Brent sent this note out to all of his "dental" friends, explaining what life is like for him in Afghanistan. I don't even know what most of the dental terminology means, but I do think that RCT means root canal treatment or something like that.
So here is the low down on Afghanistan from the dentist point of view. I am the only US dentist on the Kandahar Air Field which is a base to 42 different countries and about the size of SLC in population. There are a few dentists from Canada and Great Britian. Our clinic is not very busy though, at least yet because not too many are aware that I am here yet. Most of the work that I will be doing is RCT, ext, minimal restorative procedures and prophy's. I am training my assistant to do the prophy's though so that I dont have to. The set up is almost exactly like AYUDA. The only difference is that I actually finish the RCT and the dental unit is electric rather than air driven. We ordered a rotary hand piece for doing endo so we will see how long that takes to get here. I work out of a tent that is about 16 feet in diameter and it is connected to about 4 other tents that are about the same size. It is called the aid station because we are combined with a PA and about 7 medics who take care of other health issues (minor sick call for soldiers). Our work day starts at about 8 am and goes to about 5. The dentist that was here before had a 2 hr lunch break during that time to go work out. I am not sure if I am going to have that or not I am still deciding. We have digital xrays that are pretty good (DEXIS) system.

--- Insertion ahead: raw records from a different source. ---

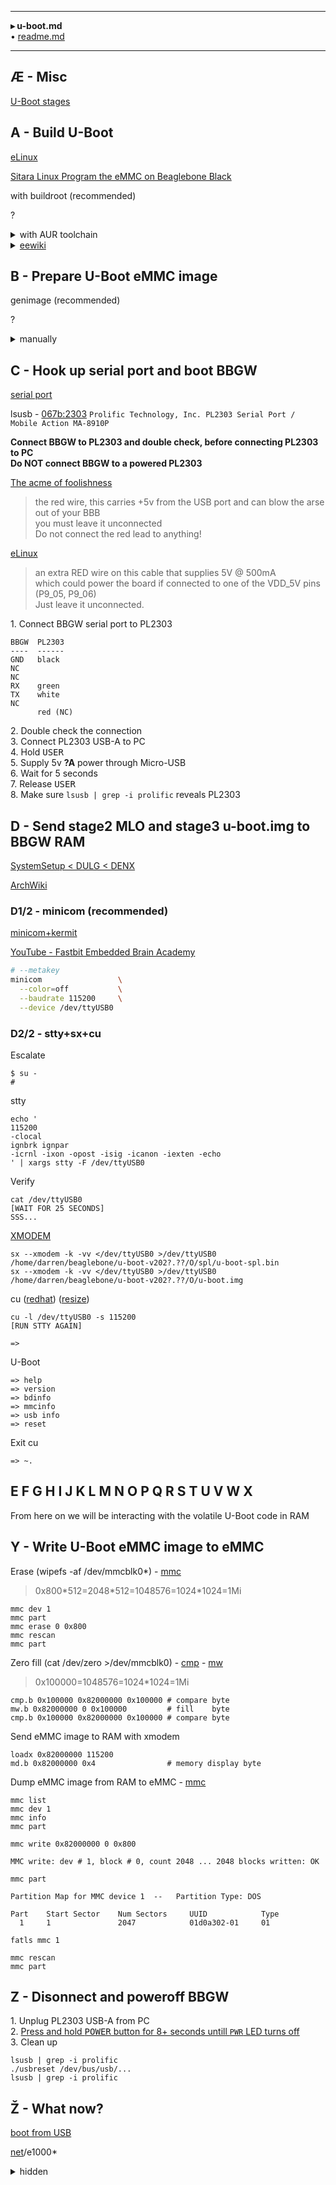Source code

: <!-- u-boot.md -->

---

**&#9656; u-boot.md**\
&bullet; [readme.md](https://github.com/Un1Gfn/beaglebone)

---

## &AElig; - Misc

[U-Boot stages](https://elinux.org/Panda_How_to_MLO_%26_u-boot#Introduction)

## A - Build U-Boot

[eLinux](https://elinux.org/Building_for_BeagleBone)

[Sitara Linux Program the eMMC on Beaglebone Black](https://web.archive.org/web/https://processors.wiki.ti.com/index.php/Sitara_Linux_Program_the_eMMC_on_Beaglebone_Black)

with buildroot (recommended)

?

<details><summary>with AUR toolchain</summary>

1&period; Toolchain [arm-linux-gnueabihf-gcc](https://aur.archlinux.org/packages/arm-linux-gnueabihf-gcc/)\

    cd ~/beaglebone
    source ~/proxy.bashrc
    yay -Syu --gpg "$(realpath gpg_proxy.sh)" arm-linux-gnueabihf-glibc-headers
    yay -Syu --gpg "$(realpath gpg_proxy.sh)" arm-linux-gnueabihf-gcc-stage2
    yay -Syu --gpg "$(realpath gpg_proxy.sh)" arm-linux-gnueabihf-gcc

2&period; Download tarball from [nginx](https://ftp.denx.de/pub/u-boot/) or [GitLab tags](https://source.denx.de/u-boot/u-boot/-/tags)

[Verify a signature](https://wiki.archlinux.org/title/GnuPG#Verify_a_signature)

    gpg --verify u-boot-202?.??.tar.bz2.sig u-boot-202?.??.tar.bz2

[Searching and receiving keys](https://wiki.archlinux.org/title/GnuPG#Searching_and_receiving_keys)

    gpg --search-key --keyserver-options "http-proxy=http://127.0.0.1:8080" 1A3C7F70E08FAB1707809BBF147C39FF9634B72C
    gpg --recv-keys --keyserver-options "http-proxy=http://127.0.0.1:8080" 1A3C7F70E08FAB1707809BBF147C39FF9634B72C

3&period; Extract to `u-boot-v202?.??/`\
4&period; Build

    cd u-boot-v202?.??/
    export CROSS_COMPILE='arm-linux-gnueabihf-'
    export KBUILD_OUTPUT='O'
    make -j3 am335x_boneblack_vboot_defconfig
    make -j3 all
    sudo cp -v O/MLO O/u-boot.img O/spl/u-boot-spl.bin ~root/

Output dir `u-boot-v202?.??/O/`

</details>

<!-- [eewiki](https://www.digikey.com/eewiki/display/linuxonarm/BeagleBone+Black#BeagleBoneBlack-Bootloader:U-Boot) -->
<details><summary><a href="https://www.digikey.com/eewiki/display/linuxonarm/BeagleBone+Black#BeagleBoneBlack-Bootloader:U-Boot">eewiki</a></summary>

```bash
wget https://gitlab.denx.de/u-boot/u-boot/-/archive/v2019.04/u-boot-v2019.04.tar.bz2
md5 10218bf500cd36894722df95aeb15c91

patch --verbose -p1 < ../0001-am335x_evm-uEnv.txt-bootz-n-fixes.patch
patch --verbose -p1 < ../0002-U-Boot-BeagleBone-Cape-Manager.patch
export CROSS_COMPILE='arm-linux-gnueabihf-'
export KBUILD_OUTPUT='O'
make -j3 am335x_evm_defconfig
make -j3 all
```

</details>

## B - Prepare U-Boot eMMC image

genimage (recommended)

?

<details><summary>manually</summary>

Escalate

```
$ su -
#
```

Zero fill (e.g. 1MiB)

    cd /tmp
    dd if=/dev/zero of=emmc.img bs=1 count=$((1024*1024))
    fdisk -l emmc.img

Loop

    losetup -l -a
    losetup -f --show -L -P -v emmc.img
    losetup -l -a
    fdisk -l /dev/loop0

Partition

    fdisk /dev/loop0
    o
    n p 1 1 2047
    t 1 a
    w

Format
<!-- <div></div> -->

    lsblk -f
    mkfs.fat -v /dev/loop0p1

Write

    mkdir  /tmp/mnt
    mount -v /dev/loop0p1 /tmp/mnt
    cp -v ~/MLO /tmp/mnt
    sync
    cp -v ~/u-boot.img /tmp/mnt
    sync
    umount -v /tmp/mnt
    rmdir -v /tmp/mnt

Cleanup

    losetup -l -a
    losetup -D
    losetup -l -a
    mv -v emmc.img ~/

</details>

## C - Hook up serial port and boot BBGW

[serial port](https://elinux.org/BeagleBone/Serial_Port)

lsusb - [067b:2303](https://linux-hardware.org/?id=usb:067b-2303) `Prolific Technology, Inc. PL2303 Serial Port / Mobile Action MA-8910P`

**Connect BBGW to PL2303 and double check, before connecting PL2303 to PC**\
**Do NOT connect BBGW to a powered PL2303**

[The acme of foolishness](https://dave.cheney.net/2013/09/22/two-point-five-ways-to-access-the-serial-console-on-your-beaglebone-black)
>the red wire, this carries +5v from the USB port and can blow the arse out of your BBB\
>you must leave it unconnected\
>Do not connect the red lead to anything!

[eLinux](https://elinux.org/Beagleboard:BeagleBone_Black_Serial)
>an extra RED wire on this cable that supplies 5V @ 500mA\
>which could power the board if connected to one of the VDD_5V pins (P9_05, P9_06)\
>Just leave it unconnected.

1&period; Connect BBGW serial port to PL2303

    BBGW  PL2303
    ----  ------
    GND   black
    NC
    NC
    RX    green
    TX    white
    NC
          red (NC)

2&period; Double check the connection\
3&period; Connect PL2303 USB-A to PC\
4&period; Hold <kbd>USER</kbd>\
5&period; Supply 5v **?A** power through Micro-USB\
6&period; Wait for 5 seconds\
7&period; Release <kbd>USER</kbd>\
8&period; Make sure `lsusb | grep -i prolific` reveals PL2303

## D - Send stage2 MLO and stage3 u-boot.img to BBGW RAM

[SystemSetup &lt; DULG &lt; DENX](https://www.denx.de/wiki/view/DULG/SystemSetup)

[ArchWiki](https://wiki.archlinux.org/title/Working_with_the_serial_console)

### D1/2 - minicom (recommended)

[minicom+kermit](https://lists.denx.de/pipermail/u-boot/2003-June/001527.html)

[YouTube - Fastbit Embedded Brain Academy](https://youtu.be/3y1LMNPoaJI)

```bash
# --metakey
minicom                 \
  --color=off           \
  --baudrate 115200     \
  --device /dev/ttyUSB0
```

### D2/2 - stty+sx+cu

Escalate

    $ su -
    # 

stty

    echo '
    115200
    -clocal
    ignbrk ignpar
    -icrnl -ixon -opost -isig -icanon -iexten -echo
    ' | xargs stty -F /dev/ttyUSB0

Verify

    cat /dev/ttyUSB0
    [WAIT FOR 25 SECONDS]
    SSS...

[XMODEM](http://e2e.ti.com/support/processors/f/791/t/803163?Linux-AM3358-Serial-transfer-of-files)

    sx --xmodem -k -vv </dev/ttyUSB0 >/dev/ttyUSB0 /home/darren/beaglebone/u-boot-v202?.??/O/spl/u-boot-spl.bin
    sx --xmodem -k -vv </dev/ttyUSB0 >/dev/ttyUSB0 /home/darren/beaglebone/u-boot-v202?.??/O/u-boot.img

cu ([redhat](https://access.redhat.com/solutions/209663)) ([resize](https://wiki.archlinux.org/index.php/Working_with_the_serial_console#Troubleshooting))

    cu -l /dev/ttyUSB0 -s 115200
    [RUN STTY AGAIN]

    => 

U-Boot

    => help
    => version
    => bdinfo
    => mmcinfo
    => usb info
    => reset

Exit cu

```
=> ~.

```

## E F G H I J K L M N O P Q R S T U V W X

From here on we will be interacting with the volatile U-Boot code in RAM

## Y - Write U-Boot eMMC image to eMMC

Erase (wipefs -af /dev/mmcblk0\*) - [mmc](https://www.denx.de/wiki/view/DULG/UBootCmdGroupMMC)
>0x800\*512=2048\*512=1048576=1024\*1024=1Mi

    mmc dev 1
    mmc part
    mmc erase 0 0x800
    mmc rescan
    mmc part

Zero fill (cat /dev/zero >/dev/mmcblk0) -
[cmp](https://www.denx.de/wiki/view/DULG/UBootCmdGroupMemory#Section_5.9.2.3.) -
[mw](https://www.denx.de/wiki/view/DULG/UBootCmdGroupMemory#Section_5.9.2.8.)
>0x100000=1048576=1024\*1024=1Mi

    cmp.b 0x100000 0x82000000 0x100000 # compare byte
    mw.b 0x82000000 0 0x100000         # fill    byte
    cmp.b 0x100000 0x82000000 0x100000 # compare byte

Send eMMC image to RAM with xmodem

    loadx 0x82000000 115200
    md.b 0x82000000 0x4                # memory display byte

Dump eMMC image from RAM to eMMC - [mmc](https://www.denx.de/wiki/view/DULG/UBootCmdGroupMMC)

```
mmc list
mmc dev 1
mmc info
mmc part

mmc write 0x82000000 0 0x800

MMC write: dev # 1, block # 0, count 2048 ... 2048 blocks written: OK

mmc part

Partition Map for MMC device 1  --   Partition Type: DOS

Part    Start Sector    Num Sectors     UUID            Type
  1     1               2047            01d0a302-01     01

fatls mmc 1

mmc rescan
mmc part
```

## Z - Disonnect and poweroff BBGW

1&period; Unplug PL2303 USB-A from PC\
2&period; [Press and hold <kbd>POWER</kbd> button for 8+ seconds untill `PWR` LED turns off](https://github.com/beagleboard/beaglebone-black/wiki/System-Reference-Manual#power-button)\
3&period; Clean up

    lsusb | grep -i prolific
    ./usbreset /dev/bus/usb/...
    lsusb | grep -i prolific

<!-- https://en.wikipedia.org/wiki/List_of_Latin-script_letters -->
## &Zcaron; - What now?

[boot from USB](https://stackoverflow.com/questions/30488942/how-to-boot-linux-kernel-from-u-boot)

[net](https://source.denx.de/u-boot/u-boot/-/tree/master/drivers/net)/e1000\*

<details><summary>hidden</summary>

Example serial port setup that works

stty -aF /dev/ttyUSB0
```
speed 115200 baud; rows 0; columns 0; line = 0;
intr = ^C; quit = ^\; erase = ^?; kill = ^U; eof = ^D; eol = <undef>; eol2 = <undef>; swtch = <undef>; start = ^Q; stop = ^S;
susp = ^Z; rprnt = ^R; werase = ^W; lnext = ^V; discard = ^O; min = 1; time = 0;
-parenb -parodd -cmspar cs8 hupcl -cstopb cread -clocal -crtscts
ignbrk -brkint ignpar -parmrk -inpck -istrip -inlcr -igncr -icrnl -ixon -ixoff -iuclc -ixany -imaxbel -iutf8
-opost -olcuc -ocrnl onlcr -onocr -onlret -ofill -ofdel nl0 cr0 tab0 bs0 vt0 ff0
-isig -icanon -iexten -echo echoe echok -echonl -noflsh -xcase -tostop -echoprt echoctl echoke -flusho -extproc
```

Run u-boot on BeagleBone [(kermit)](http://www.kermitproject.org/) [<sup>O</sup>](https://www.denx.de/wiki/view/DULG/SystemSetup#Section_4.3.)

* Launch ckermit

```
$ su -
# ckermit
C-Kermit>set port /dev/ttyUSB0
C-Kermit>set speed 115200
C-Kermit>set handshake none
C-Kermit>set flow-control none
C-Kermit>set serial 8n1
C-Kermit>connect
[Wait for CCC]
<Ctrl-\> <C>
```

* Send `u-boot-spl.bin` and `u-boot.img`

```
C-Kermit>set protocol xmodem
C-Kermit>set send timeout 90 fixed
C-Kermit>set retry 0
C-Kermit>send /home/darren/beaglebone/u-boot-v202?.??/O/spl/u-boot-spl.bin
C-Kermit>send /home/darren/beaglebone/u-boot-v202?.??/O/u-boot.img
C-Kermit>connect

=> 
```

Misc

```
https://gitlab.denx.de/u-boot/u-boot
Building the Software:
======================

http://infocenter.arm.com/help/index.jsp?topic=/com.arm.doc.set.boards/index.html
./tools/genboardscfg.py -j 3

gitclear

make -j3 vexpress_ca9x4_defconfig

git check-ignore * | xargs file
file * spl/* | grep -v -F -e ASCII -e directory | less -S

find .                      \
-type  f                 -a \
\(                          \
  -iname \*dtb           -o \
  -iname \*bin           -o \
  -iname \*img           -o \
  -iname \*spl           -o \
  -iname \*spl\*bin\*    -o \
  -iname \*spl\*dtb\*    -o \
  -iname \*spl\*img\*    -o \
  -iname \*u-boot        -o \
  -iname \*u-boot\*bin\* -o \
  -iname \*u-boot\*dtb\* -o \
  -iname \*u-boot\*img\* -o \
  -iname mlo\*              \
\)

https://dev.to/rulyrudel/how-to-execute-u-boot-on-qemu-system-arm-2b22
k=./O/u-boot
qemu-system-arm \
  -machine vexpress-a9 \
  -nographic \
  -no-reboot \
  -kernel "$k"

Monitor Commands - Overview:
============================


https://www.qemu.org/docs/master/qemu-doc.html#index-Ctrl_002da-x
Ctrl-a x


https://wiki.archlinux.org/index.php/Working_with_the_serial_console

https://stackoverflow.com/questions/38279621/how-to-send-boot-files-over-uart

http://www.denx.de/wiki/view/DULG/SystemSetup#Section_4.3

http://www.kermitproject.org/onlinebooks/usingckermit3e.pdf
Page 64(74)
8 data bits, No parity, 1 stop bit (8N1)
"SET SERIAL 8N1" == "SET PARITY NONE, SET STOP-BITS 1, SET TERM BYTE 8"


set line /dev/ttyUSB0
set carrier-watch off


robust
set file type bin
set file name lit
set rec pack 1000
set send pack 1000
set window 5


RNDIS

IP & mask

sudo cat /proc/tty/driver/serial

cu \
  --line /dev/ttyUSB0 \
  --parity=none \
  --speed=115200 \
  --debug all \
```

</details>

The food here is really good. You could get fat real easy here if you are not careful. They have meals 3 different times during the day and a midnite buffet for those who have night shifts. They have fresh fruit (melons, peaches, strawberries, grapes, apples, oranges) not all at the same time but with different meals. They also have burgers, fries and corn dogs for every meal if you want them. Then they have fresh made omletts or different types of eggs, sausage, pancakes, french toast. Basically anything you would want for breakfast. Lunch usually has the same kind of lunch meals that people would be use to with salads, and sandwiches. Dinner the same kind of thing they have mexican nights, chinese nights. They even have 6 different cafeteria like places (DFAC) that specialize in different styles of cooking.
The temp here is in the 90s right now but is starting to go down into the 80s. The mornings are in the 50s. There is dust everywhere. Nothing stays clean inside or out. My nose is constantly full of dirt. I dont know how a person could live here constantly. No wonder they are so mad all the time. They use our garbage to make bombs against us. They learn to make bombs when they are about 5 yrs old here so there are many children without limbs or other missing parts because of explosives they play with.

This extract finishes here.